Abstract
We sought an optimal method for targeted delivery into dorsal root ganglia (DRGs) for experimental studies, in terms of precision of delivery and avoidance of behavioral disturbances. We examined three approaches for injection into rat DRGs: percutaneous injection without surgical exposure, injection after deep exposure, and injection following deep exposure and partial laminectomy. Coomassie blue and Fast Blue were injected into DRGs for validation. At necropsy, the spread of Coomassie blue and Fast Blue was investigated under stereomicroscope and fluorescent microscope, respectively. We found that percutaneous approach did not provide any successful DRG injections. Deep exposure prior to intraganglionic injection provided variable results, but intraganglionic injection after deep exposure plus partial laminectomy was successful in 100% of attempts. Our subsequent skeletal analysis showed that the anatomical location of DRG is not compatible with successful DRG injection without surgical exposure. Neither of the methods using surgical exposure caused behavioral disturbances. Based on these results we conclude that partial laminectomy offers the most precise method of injecting DRG and does not produce behavioral evidence of nerve damage. Intraganglionic injection after deep exposure alone is less predictable, while percutaneous approaches only allow injection in the peripheral nerve.
Keywords: Rat, Dorsal root ganglion, Injections, Neuropathic pain, Pain models
1. Introduction
Application of agents into the dorsal root ganglion (DRG) has been used in studies investigating pain mechanisms, drug toxicity, and gene transfer (Coronel et al., 2006; Glatzel et al., 2000; Han et al., 2004; Hu and Xing, 1998; Lu and Richardson, 1991; McGaraughty et al., 2006; Obata et al., 2002; Wang et al., 1998; Wu et al., 2007; Zhang et al., 2001). A common application of this approach is gene transfer to peripheral nerve system or to distinguish pharmacologic action of certain drugs on either the DRG or the spinal cord.

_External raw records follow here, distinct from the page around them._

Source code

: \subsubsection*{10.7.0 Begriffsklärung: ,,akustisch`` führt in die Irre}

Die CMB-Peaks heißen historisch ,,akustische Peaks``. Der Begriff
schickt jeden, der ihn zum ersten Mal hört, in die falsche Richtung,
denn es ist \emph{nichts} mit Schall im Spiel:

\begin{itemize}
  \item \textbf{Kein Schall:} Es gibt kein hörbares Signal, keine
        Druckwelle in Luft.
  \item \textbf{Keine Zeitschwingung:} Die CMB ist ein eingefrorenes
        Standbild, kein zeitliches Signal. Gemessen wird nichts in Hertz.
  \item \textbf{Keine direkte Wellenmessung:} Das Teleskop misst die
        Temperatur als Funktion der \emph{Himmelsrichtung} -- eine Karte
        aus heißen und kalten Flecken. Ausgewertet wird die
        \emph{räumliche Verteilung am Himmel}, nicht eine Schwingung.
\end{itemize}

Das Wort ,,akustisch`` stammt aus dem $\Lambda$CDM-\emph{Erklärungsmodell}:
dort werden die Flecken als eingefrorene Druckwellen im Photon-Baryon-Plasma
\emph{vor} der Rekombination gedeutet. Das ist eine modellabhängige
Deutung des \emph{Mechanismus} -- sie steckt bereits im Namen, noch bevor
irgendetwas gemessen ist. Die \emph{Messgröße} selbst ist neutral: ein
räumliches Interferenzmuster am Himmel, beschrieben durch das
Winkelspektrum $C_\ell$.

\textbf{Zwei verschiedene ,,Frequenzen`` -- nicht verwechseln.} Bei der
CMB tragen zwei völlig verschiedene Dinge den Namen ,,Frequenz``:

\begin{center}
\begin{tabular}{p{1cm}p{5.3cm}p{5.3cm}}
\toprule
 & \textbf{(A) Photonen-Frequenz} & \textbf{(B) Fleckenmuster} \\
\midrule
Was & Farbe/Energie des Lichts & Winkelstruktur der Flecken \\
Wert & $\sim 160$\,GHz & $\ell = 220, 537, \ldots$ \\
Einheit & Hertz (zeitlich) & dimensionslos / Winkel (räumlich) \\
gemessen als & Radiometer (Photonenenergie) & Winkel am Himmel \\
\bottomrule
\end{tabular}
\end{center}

A strong impetus for developing a suitable model of DRG injection is the potential advantage of therapy targeting the DRG, specifically the avoidance of systemic and CNS toxicity during treatment of segmental conditions. However, targeted DRG delivery in small animal subjects is a methodological challenge, as DRGs are enclosed within the intervertebral foramen and are therefore not easily accessible for intraganglionic injection. However, the permeability of the DRG capsule, unlike other components of the peripheral nervous system (Abram et al., 2006; Devor, 1999), allows ready transit of solution and agents into and out of the DRG.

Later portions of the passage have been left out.